EXERCISE DATA Block Start
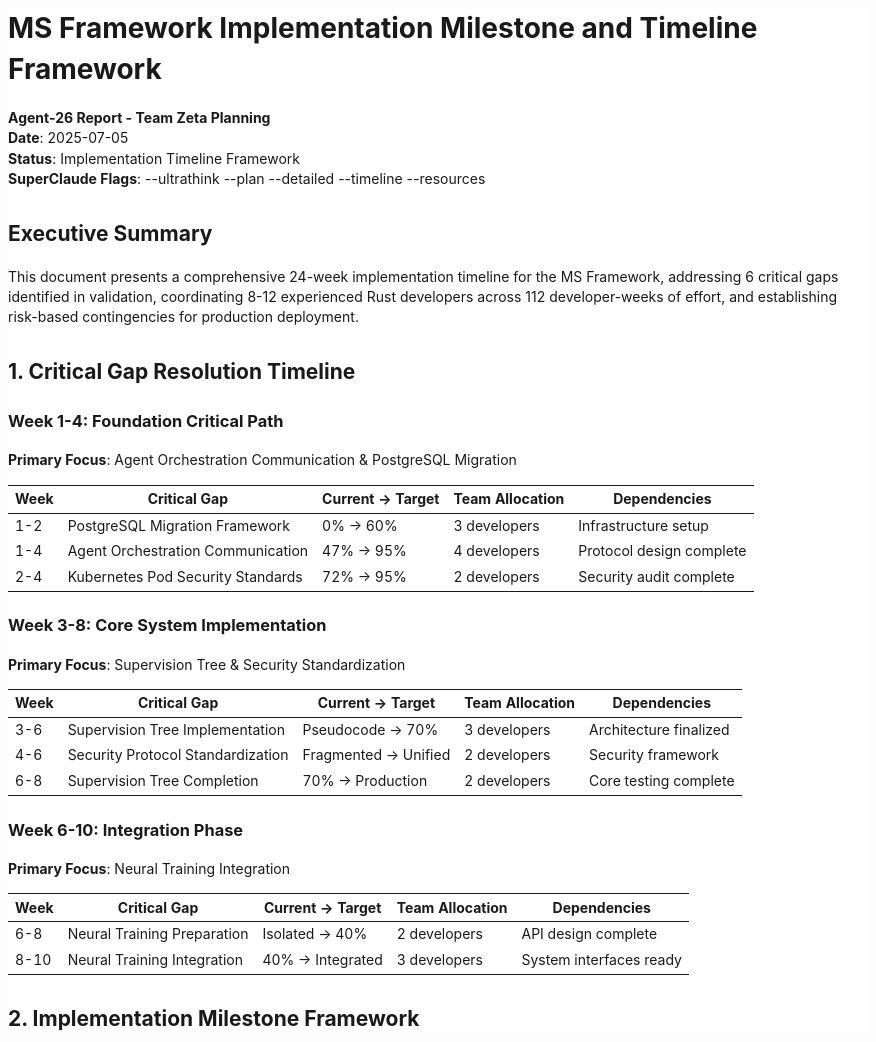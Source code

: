 # MS Framework Implementation Milestone and Timeline Framework

**Agent-26 Report - Team Zeta Planning**  
**Date**: 2025-07-05  
**Status**: Implementation Timeline Framework  
**SuperClaude Flags**: --ultrathink --plan --detailed --timeline --resources

## Executive Summary

This document presents a comprehensive 24-week implementation timeline for the MS Framework, addressing 6 critical gaps identified in validation, coordinating 8-12 experienced Rust developers across 112 developer-weeks of effort, and establishing risk-based contingencies for production deployment.

## 1. Critical Gap Resolution Timeline

### Week 1-4: Foundation Critical Path
**Primary Focus**: Agent Orchestration Communication & PostgreSQL Migration

| Week | Critical Gap | Current → Target | Team Allocation | Dependencies |
|------|-------------|------------------|-----------------|--------------|
| 1-2 | PostgreSQL Migration Framework | 0% → 60% | 3 developers | Infrastructure setup |
| 1-4 | Agent Orchestration Communication | 47% → 95% | 4 developers | Protocol design complete |
| 2-4 | Kubernetes Pod Security Standards | 72% → 95% | 2 developers | Security audit complete |

### Week 3-8: Core System Implementation
**Primary Focus**: Supervision Tree & Security Standardization

| Week | Critical Gap | Current → Target | Team Allocation | Dependencies |
|------|-------------|------------------|-----------------|--------------|
| 3-6 | Supervision Tree Implementation | Pseudocode → 70% | 3 developers | Architecture finalized |
| 4-6 | Security Protocol Standardization | Fragmented → Unified | 2 developers | Security framework |
| 6-8 | Supervision Tree Completion | 70% → Production | 2 developers | Core testing complete |

### Week 6-10: Integration Phase
**Primary Focus**: Neural Training Integration

| Week | Critical Gap | Current → Target | Team Allocation | Dependencies |
|------|-------------|------------------|-----------------|--------------|
| 6-8 | Neural Training Preparation | Isolated → 40% | 2 developers | API design complete |
| 8-10 | Neural Training Integration | 40% → Integrated | 3 developers | System interfaces ready |

## 2. Implementation Milestone Framework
EXERCISE DATA Block End
Exact copies of the lines from the one holding "Tree & Security Standardization" through the last line above, and only those, make up the answer.

**Primary Focus**: Supervision Tree & Security Standardization

| Week | Critical Gap | Current → Target | Team Allocation | Dependencies |
|------|-------------|------------------|-----------------|--------------|
| 3-6 | Supervision Tree Implementation | Pseudocode → 70% | 3 developers | Architecture finalized |
| 4-6 | Security Protocol Standardization | Fragmented → Unified | 2 developers | Security framework |
| 6-8 | Supervision Tree Completion | 70% → Production | 2 developers | Core testing complete |

### Week 6-10: Integration Phase
**Primary Focus**: Neural Training Integration

| Week | Critical Gap | Current → Target | Team Allocation | Dependencies |
|------|-------------|------------------|-----------------|--------------|
| 6-8 | Neural Training Preparation | Isolated → 40% | 2 developers | API design complete |
| 8-10 | Neural Training Integration | 40% → Integrated | 3 developers | System interfaces ready |

## 2. Implementation Milestone Framework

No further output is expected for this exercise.